Muntjac deer, a well-established invasive species in the UK have recently been found in Belgium. The European visitors, including scientific researchers, countryside managers and gamekeepers, came to meet with experts and receive advice on the latest in muntjac management strategies and best practise procedures.
The first day of the exchange was hosted by the Forestry Commission at Santon Downham, where presentations were given by three experts in this field. Trevor Banham is the Head Wildlife Ranger at Thetford Forest. He has worked in the area for over 40 years, and called upon this experience to describe the arrival and establishment of muntjac deer in Thetford, documenting their expansion from isolated pockets of a few individuals to the current well distributed and abundant population.
This was followed by a talk from David Hooton of the Deer Initiative who explained the problems caused by muntjac deer and the reasons behind their successful colonisation of many areas of UK forest, parkland and countryside.
Dr Kirstin Weber closed the presentations with a discussion of the latest scientific theories on the effective deer control and talked through new advances in technology, such as night vision rifles, which may be useful for management work in Belgium.

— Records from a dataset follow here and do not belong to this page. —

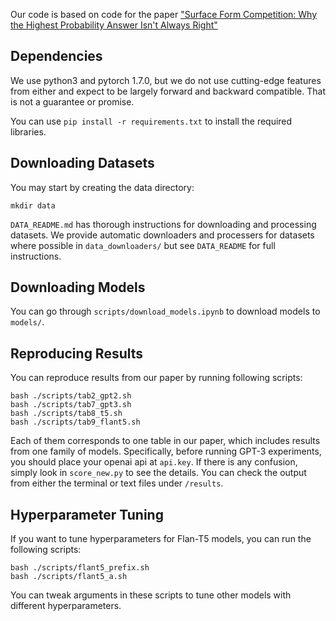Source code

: Our code is based on code for the paper ["Surface Form Competition: Why the Highest Probability Answer Isn't Always Right"](https://peterwestuw.github.io/surface-form-competition-project/)

## Dependencies
We use python3 and pytorch 1.7.0, but we do not use cutting-edge features from either and expect to be largely forward and backward compatible. That is not a guarantee or promise.

You can use `pip install -r requirements.txt` to install the required libraries.

## Downloading Datasets
You may start by creating the data directory:
```
mkdir data
```
`DATA_README.md` has thorough instructions for downloading and processing datasets. We provide automatic downloaders and processers for datasets where possible in `data_downloaders/` but see `DATA_README` for full instructions.

## Downloading Models

You can go through `scripts/download_models.ipynb` to download models to `models/`.

## Reproducing Results
You can reproduce results from our paper by running following scripts:

```
bash ./scripts/tab2_gpt2.sh
bash ./scripts/tab7_gpt3.sh
bash ./scripts/tab8_t5.sh
bash ./scripts/tab9_flant5.sh
```
Each of them corresponds to one table in our paper, which includes results from one family of models.
Specifically, before running GPT-3 experiments, you should place your openai api at `api.key`.
If there is any confusion, simply look in `score_new.py` to see the details.
You can check the output from either the terminal or text files under `/results`.

## Hyperparameter Tuning
If you want to tune hyperparameters for Flan-T5 models, you can run the following scripts:
```
bash ./scripts/flant5_prefix.sh
bash ./scripts/flant5_a.sh
```
You can tweak arguments in these scripts to tune other models with different hyperparameters.

<!-- ## GPT3 Experiments
### Step0: Prerequisite
Install dependencies, and download datasets.

### Step1: API
place your openai api at "api.key"

### STEP2: Hyperparameter Tunning-Finding Reweighting Factor a
bash scripts/gpt3_find_a.sh

### STEP3: Hyperparameter Tunning-Finding Prefixes
bash scripts/gpt3_find_prefix.sh

### STEP4: Run on the Entire Dev Set.
bash scripts/gpt3_final.sh -->

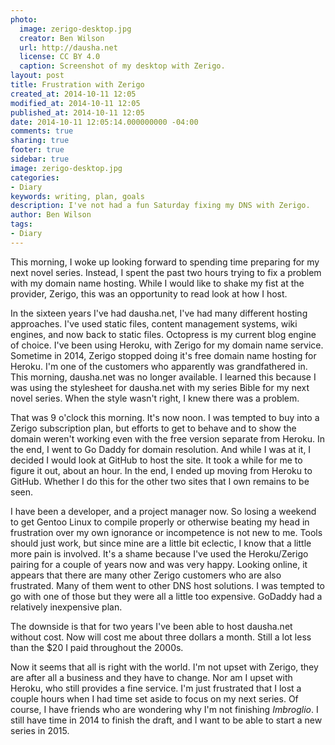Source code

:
 ```yaml
---
photo:
  image: zerigo-desktop.jpg
  creator: Ben Wilson
  url: http://dausha.net
  license: CC BY 4.0
  caption: Screenshot of my desktop with Zerigo.
layout: post
title: Frustration with Zerigo
created_at: 2014-10-11 12:05
modified_at: 2014-10-11 12:05
published_at: 2014-10-11 12:05
date: 2014-10-11 12:05:14.000000000 -04:00
comments: true
sharing: true
footer: true
sidebar: true
image: zerigo-desktop.jpg
categories:
- Diary
keywords: writing, plan, goals
description: I've not had a fun Saturday fixing my DNS with Zerigo.
author: Ben Wilson
tags:
- Diary
---
```

This morning, I woke up looking forward to spending time preparing for my next novel series. Instead, I spent the past two hours trying to fix a problem with my domain name hosting. While I would like to shake my fist at the provider, Zerigo, this was an opportunity to read look at how I host.

<!-- more -->
In the sixteen years I've had dausha.net, I've had many different hosting approaches. I've used static files, content management systems, wiki engines, and now back to static files. Octopress is my current blog engine of choice. I've been using Heroku, with Zerigo for my domain name service. Sometime in 2014, Zerigo stopped doing it's free domain name hosting for Heroku. I'm one of the customers who apparently was grandfathered in. This morning, dausha.net was no longer available. I learned this because I was using the stylesheet for dausha.net with my series Bible for my next novel series. When the style wasn't right, I knew there was a problem.

That was 9 o'clock this morning. It's now noon. I was tempted to buy into a Zerigo subscription plan, but efforts to get to behave and to show the domain weren't working even with the free version separate from Heroku. In the end, I went to Go Daddy for domain resolution. And while I was at it, I decided I would look at GitHub to host the site. It took a while for me to figure it out, about an hour. In the end, I ended up moving from Heroku to GitHub. Whether I do this for the other two sites that I own remains to be seen.

I have been a developer, and a project manager now. So losing a weekend to get Gentoo Linux to compile properly or otherwise beating my head in frustration over my own ignorance or incompetence is not new to me. Tools should just work, but since mine are a little bit eclectic, I know that a little more pain is involved. It's a shame because I've used the Heroku/Zerigo pairing for a couple of years now and was very happy. Looking online, it appears that there are many other Zerigo customers who are also frustrated. Many of them went to other DNS host solutions. I was tempted to go with one of those but they were all a little too expensive. GoDaddy had a relatively inexpensive plan.

The downside is that for two years I've been able to host dausha.net without cost. Now will cost me about three dollars a month. Still a lot less than the $20 I paid throughout the 2000s.

Now it seems that all is right with the world. I'm not upset with Zerigo, they are after all a business and they have to change. Nor am I upset with Heroku, who still provides a fine service. I'm just frustrated that I lost a couple hours when I had time set aside to focus on my next series. Of course, I have friends who are wondering why I'm not finishing *Imbroglio*. I still have time in 2014 to finish the draft, and I want to be able to start a new series in 2015.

The European visitors were then shown around the newly renovated deer larder at Santon Downham, before being taken on a tour around Thetford Forest in order to see first hand the damage caused by muntjac deer. The group even managed to spot a deer in broad daylight by the side of the road, reinforcing their high numbers within the local area.
As dusk settled over the Norfolk countryside, our visitors were taken to Swanton Morley for an evening of deer stalking and an audience with Rory Hart, a local gamekeeper and biodiversity conservationist. Whilst we didn’t manage to spot any deer, we were lucky enough to see a barn owl, a common sight in Norfolk but very rare across much of Belgium.
The following day our visitors were taken on a guided tour of Seamere, a 300 acre farm and Site of Special Scientific Interest (SSSI). The group were taught how to recognise the presence of muntjac deer by identifying their trails and droppings and spotting grazing damage to shrubs and low lying vegetation within the ancient woodland on this site.
This concluded the exchange visit, leaving our visitors with the knowledge and tools to tackle muntjac effectively on their own turf, and hopefully avoid the establishment of large populations such as those in Thetford Forest.